Я слышала эту команду в течение пяти лет бессчётное количество раз. Она означала, что настало время кормёжки. В двери камеры открывалась небольшая дополнительная дверца, в которую задвигалась клетка с кроликами. После того, как маленькая дверца закрывалась, можно было отойти от стены и приступить к еде.
Команда была исполнена узниками быстро и привычно. Я сделала это почти синхронно с ними, с удивлением обнаружив, что выработавшийся за пятилетний срок рефлекс ещё не забылся.
Кроликов было двенадцать.
— Что же это? — сказала Лавиния, пересчитав животных. — Здесь на шестерых, а нас теперь семеро — вместе с Авророй. Они там что, считать разучились?
Я сказала:
— Я не голодна. Меня можно не брать в расчёт.
Лавиния пожала плечами.
— Ну, как хочешь.
Все взяли себе двух кроликов: сначала Алекс, потом Дарий, Франц, Лавиния. Последними взяли себе пищу Виктория и Гайус. Я закрыла глаза, чтобы не видеть, как их голодные пасти впиваются в тёплых пушистых зверьков и тянут из них хоть и малопитательную, но живую кровь.
— Аврора, — услышала я тихий голос и открыла глаза.
Передо мной сидела на корточках невзрачная Виктория, протягивая мне кролика. Её окровавленные зубы были обнажены в смущённой улыбке.
— На, поешь. Нельзя же совсем голодом-то.
Сначала я не поняла: откуда взялся лишний кролик? А в следующую секунду сообразила, что Виктория делилась со мной своим пайком. В её глазах я прочла благодарность за то, что я уступила ей койку минувшей ночью.

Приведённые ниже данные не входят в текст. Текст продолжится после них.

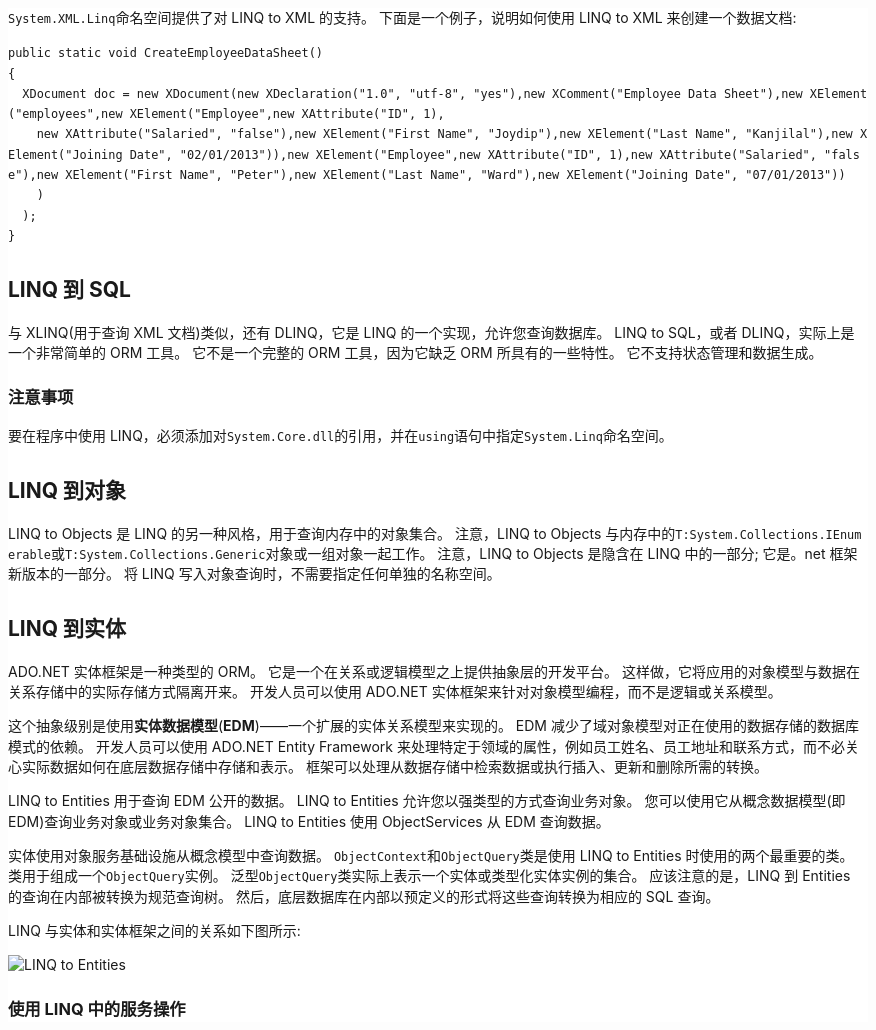 `System.XML.Linq`命名空间提供了对 LINQ to XML 的支持。 下面是一个例子，说明如何使用 LINQ to XML 来创建一个数据文档:

```
public static void CreateEmployeeDataSheet()
{
  XDocument doc = new XDocument(new XDeclaration("1.0", "utf-8", "yes"),new XComment("Employee Data Sheet"),new XElement("employees",new XElement("Employee",new XAttribute("ID", 1),
    new XAttribute("Salaried", "false"),new XElement("First Name", "Joydip"),new XElement("Last Name", "Kanjilal"),new XElement("Joining Date", "02/01/2013")),new XElement("Employee",new XAttribute("ID", 1),new XAttribute("Salaried", "false"),new XElement("First Name", "Peter"),new XElement("Last Name", "Ward"),new XElement("Joining Date", "07/01/2013"))
    )
  );
}
```

## LINQ 到 SQL

与 XLINQ(用于查询 XML 文档)类似，还有 DLINQ，它是 LINQ 的一个实现，允许您查询数据库。 LINQ to SQL，或者 DLINQ，实际上是一个非常简单的 ORM 工具。 它不是一个完整的 ORM 工具，因为它缺乏 ORM 所具有的一些特性。 它不支持状态管理和数据生成。

### 注意事项

要在程序中使用 LINQ，必须添加对`System.Core.dll`的引用，并在`using`语句中指定`System.Linq`命名空间。

## LINQ 到对象

LINQ to Objects 是 LINQ 的另一种风格，用于查询内存中的对象集合。 注意，LINQ to Objects 与内存中的`T:System.Collections.IEnumerable`或`T:System.Collections.Generic`对象或一组对象一起工作。 注意，LINQ to Objects 是隐含在 LINQ 中的一部分; 它是。net 框架新版本的一部分。 将 LINQ 写入对象查询时，不需要指定任何单独的名称空间。

## LINQ 到实体

ADO.NET 实体框架是一种类型的 ORM。 它是一个在关系或逻辑模型之上提供抽象层的开发平台。 这样做，它将应用的对象模型与数据在关系存储中的实际存储方式隔离开来。 开发人员可以使用 ADO.NET 实体框架来针对对象模型编程，而不是逻辑或关系模型。

这个抽象级别是使用**实体数据模型**(**EDM**)——一个扩展的实体关系模型来实现的。 EDM 减少了域对象模型对正在使用的数据存储的数据库模式的依赖。 开发人员可以使用 ADO.NET Entity Framework 来处理特定于领域的属性，例如员工姓名、员工地址和联系方式，而不必关心实际数据如何在底层数据存储中存储和表示。 框架可以处理从数据存储中检索数据或执行插入、更新和删除所需的转换。

LINQ to Entities 用于查询 EDM 公开的数据。 LINQ to Entities 允许您以强类型的方式查询业务对象。 您可以使用它从概念数据模型(即 EDM)查询业务对象或业务对象集合。 LINQ to Entities 使用 ObjectServices 从 EDM 查询数据。

实体使用对象服务基础设施从概念模型中查询数据。 `ObjectContext`和`ObjectQuery`类是使用 LINQ to Entities 时使用的两个最重要的类。 类用于组成一个`ObjectQuery`实例。 泛型`ObjectQuery`类实际上表示一个实体或类型化实体实例的集合。 应该注意的是，LINQ 到 Entities 的查询在内部被转换为规范查询树。 然后，底层数据库在内部以预定义的形式将这些查询转换为相应的 SQL 查询。

LINQ 与实体和实体框架之间的关系如下图所示:

![LINQ to Entities](graphics/9748EN_04_02.jpg)

### 使用 LINQ 中的服务操作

— Спасибо, Виктория, — сказала я. — Но я правда не хочу. Пей сама.
— Бери, раз предлагают, — раздался голос Алекса. — Это от всего сердца. Или брезгуешь? Всё равно ничего другого здесь не дают.
Одного кролика он уже высосал — тушка лежала у его ног. Второго, ещё живого, он держал в руке и поглаживал. Я сказала:
— Я не брезгую. Я пять лет жила на этом.
— Тогда бери, — ответил он.
Я взяла кролика. Виктория простодушно улыбнулась, кивнула и отползла на своё место. Мне стало неловко оттого, что я хотела отказаться от её подношения. Раздвинув пальцами шерсть, я вонзила зубы в горячую плоть.
7.10. Шах и матЧетыре дня я провела в битком набитой камере, питаясь кроличьей кровью. Молчаливо, не сговариваясь, то один, то другой из сокамерников делился со мной своим пайком. А то и двое сразу отдавали мне по кролику.